• **Data listing**:
________
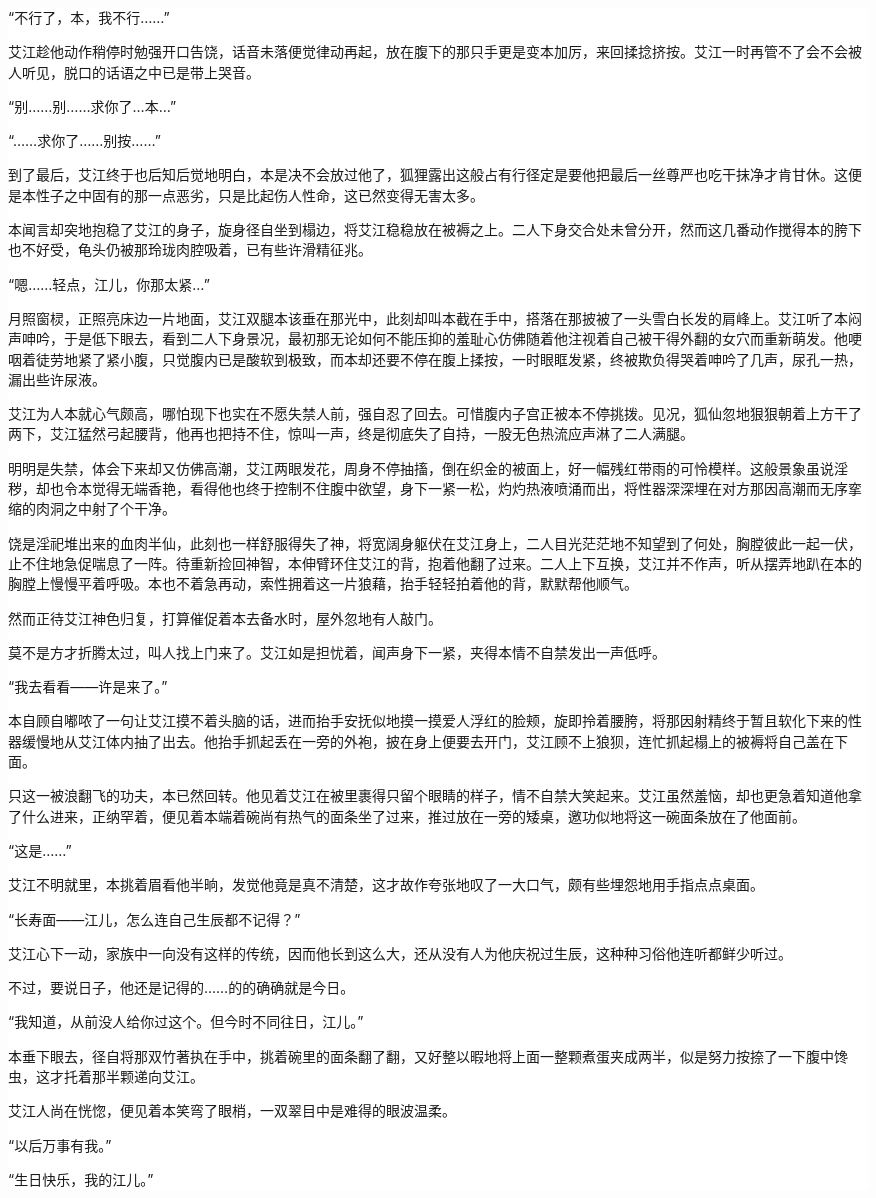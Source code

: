 “不行了，本，我不行……”

艾江趁他动作稍停时勉强开口告饶，话音未落便觉律动再起，放在腹下的那只手更是变本加厉，来回揉捻挤按。艾江一时再管不了会不会被人听见，脱口的话语之中已是带上哭音。

“别……别……求你了…本…”

“……求你了……别按……”

到了最后，艾江终于也后知后觉地明白，本是决不会放过他了，狐狸露出这般占有行径定是要他把最后一丝尊严也吃干抹净才肯甘休。这便是本性子之中固有的那一点恶劣，只是比起伤人性命，这已然变得无害太多。

本闻言却突地抱稳了艾江的身子，旋身径自坐到榻边，将艾江稳稳放在被褥之上。二人下身交合处未曾分开，然而这几番动作搅得本的胯下也不好受，龟头仍被那玲珑肉腔吸着，已有些许滑精征兆。

“嗯……轻点，江儿，你那太紧…”

月照窗棂，正照亮床边一片地面，艾江双腿本该垂在那光中，此刻却叫本截在手中，搭落在那披被了一头雪白长发的肩峰上。艾江听了本闷声呻吟，于是低下眼去，看到二人下身景况，最初那无论如何不能压抑的羞耻心仿佛随着他注视着自己被干得外翻的女穴而重新萌发。他哽咽着徒劳地紧了紧小腹，只觉腹内已是酸软到极致，而本却还要不停在腹上揉按，一时眼眶发紧，终被欺负得哭着呻吟了几声，尿孔一热，漏出些许尿液。

艾江为人本就心气颇高，哪怕现下也实在不愿失禁人前，强自忍了回去。可惜腹内子宫正被本不停挑拨。见况，狐仙忽地狠狠朝着上方干了两下，艾江猛然弓起腰背，他再也把持不住，惊叫一声，终是彻底失了自持，一股无色热流应声淋了二人满腿。

明明是失禁，体会下来却又仿佛高潮，艾江两眼发花，周身不停抽搐，倒在织金的被面上，好一幅残红带雨的可怜模样。这般景象虽说淫秽，却也令本觉得无端香艳，看得他也终于控制不住腹中欲望，身下一紧一松，灼灼热液喷涌而出，将性器深深埋在对方那因高潮而无序挛缩的肉洞之中射了个干净。

饶是淫祀堆出来的血肉半仙，此刻也一样舒服得失了神，将宽阔身躯伏在艾江身上，二人目光茫茫地不知望到了何处，胸膛彼此一起一伏，止不住地急促喘息了一阵。待重新捡回神智，本伸臂环住艾江的背，抱着他翻了过来。二人上下互换，艾江并不作声，听从摆弄地趴在本的胸膛上慢慢平着呼吸。本也不着急再动，索性拥着这一片狼藉，抬手轻轻拍着他的背，默默帮他顺气。

然而正待艾江神色归复，打算催促着本去备水时，屋外忽地有人敲门。

莫不是方才折腾太过，叫人找上门来了。艾江如是担忧着，闻声身下一紧，夹得本情不自禁发出一声低呼。

“我去看看——许是来了。”

本自顾自嘟哝了一句让艾江摸不着头脑的话，进而抬手安抚似地摸一摸爱人浮红的脸颊，旋即拎着腰胯，将那因射精终于暂且软化下来的性器缓慢地从艾江体内抽了出去。他抬手抓起丢在一旁的外袍，披在身上便要去开门，艾江顾不上狼狈，连忙抓起榻上的被褥将自己盖在下面。

只这一被浪翻飞的功夫，本已然回转。他见着艾江在被里裹得只留个眼睛的样子，情不自禁大笑起来。艾江虽然羞恼，却也更急着知道他拿了什么进来，正纳罕着，便见着本端着碗尚有热气的面条坐了过来，推过放在一旁的矮桌，邀功似地将这一碗面条放在了他面前。

“这是……”

艾江不明就里，本挑着眉看他半晌，发觉他竟是真不清楚，这才故作夸张地叹了一大口气，颇有些埋怨地用手指点点桌面。

“长寿面——江儿，怎么连自己生辰都不记得？”

艾江心下一动，家族中一向没有这样的传统，因而他长到这么大，还从没有人为他庆祝过生辰，这种种习俗他连听都鲜少听过。

不过，要说日子，他还是记得的……的的确确就是今日。

“我知道，从前没人给你过这个。但今时不同往日，江儿。”

本垂下眼去，径自将那双竹著执在手中，挑着碗里的面条翻了翻，又好整以暇地将上面一整颗煮蛋夹成两半，似是努力按捺了一下腹中馋虫，这才托着那半颗递向艾江。

艾江人尚在恍惚，便见着本笑弯了眼梢，一双翠目中是难得的眼波温柔。

“以后万事有我。”

“生日快乐，我的江儿。”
________
Nothing but the lines from the beginning of the material above through the line containing "本自顾自嘟哝了一句让艾江摸不" should appear in the answer, copied exactly and free of pictures.

Source code

: “不行了，本，我不行……”

艾江趁他动作稍停时勉强开口告饶，话音未落便觉律动再起，放在腹下的那只手更是变本加厉，来回揉捻挤按。艾江一时再管不了会不会被人听见，脱口的话语之中已是带上哭音。

“别……别……求你了…本…”

“……求你了……别按……”

到了最后，艾江终于也后知后觉地明白，本是决不会放过他了，狐狸露出这般占有行径定是要他把最后一丝尊严也吃干抹净才肯甘休。这便是本性子之中固有的那一点恶劣，只是比起伤人性命，这已然变得无害太多。

本闻言却突地抱稳了艾江的身子，旋身径自坐到榻边，将艾江稳稳放在被褥之上。二人下身交合处未曾分开，然而这几番动作搅得本的胯下也不好受，龟头仍被那玲珑肉腔吸着，已有些许滑精征兆。

“嗯……轻点，江儿，你那太紧…”

月照窗棂，正照亮床边一片地面，艾江双腿本该垂在那光中，此刻却叫本截在手中，搭落在那披被了一头雪白长发的肩峰上。艾江听了本闷声呻吟，于是低下眼去，看到二人下身景况，最初那无论如何不能压抑的羞耻心仿佛随着他注视着自己被干得外翻的女穴而重新萌发。他哽咽着徒劳地紧了紧小腹，只觉腹内已是酸软到极致，而本却还要不停在腹上揉按，一时眼眶发紧，终被欺负得哭着呻吟了几声，尿孔一热，漏出些许尿液。

艾江为人本就心气颇高，哪怕现下也实在不愿失禁人前，强自忍了回去。可惜腹内子宫正被本不停挑拨。见况，狐仙忽地狠狠朝着上方干了两下，艾江猛然弓起腰背，他再也把持不住，惊叫一声，终是彻底失了自持，一股无色热流应声淋了二人满腿。

明明是失禁，体会下来却又仿佛高潮，艾江两眼发花，周身不停抽搐，倒在织金的被面上，好一幅残红带雨的可怜模样。这般景象虽说淫秽，却也令本觉得无端香艳，看得他也终于控制不住腹中欲望，身下一紧一松，灼灼热液喷涌而出，将性器深深埋在对方那因高潮而无序挛缩的肉洞之中射了个干净。

饶是淫祀堆出来的血肉半仙，此刻也一样舒服得失了神，将宽阔身躯伏在艾江身上，二人目光茫茫地不知望到了何处，胸膛彼此一起一伏，止不住地急促喘息了一阵。待重新捡回神智，本伸臂环住艾江的背，抱着他翻了过来。二人上下互换，艾江并不作声，听从摆弄地趴在本的胸膛上慢慢平着呼吸。本也不着急再动，索性拥着这一片狼藉，抬手轻轻拍着他的背，默默帮他顺气。

然而正待艾江神色归复，打算催促着本去备水时，屋外忽地有人敲门。

莫不是方才折腾太过，叫人找上门来了。艾江如是担忧着，闻声身下一紧，夹得本情不自禁发出一声低呼。

“我去看看——许是来了。”

本自顾自嘟哝了一句让艾江摸不着头脑的话，进而抬手安抚似地摸一摸爱人浮红的脸颊，旋即拎着腰胯，将那因射精终于暂且软化下来的性器缓慢地从艾江体内抽了出去。他抬手抓起丢在一旁的外袍，披在身上便要去开门，艾江顾不上狼狈，连忙抓起榻上的被褥将自己盖在下面。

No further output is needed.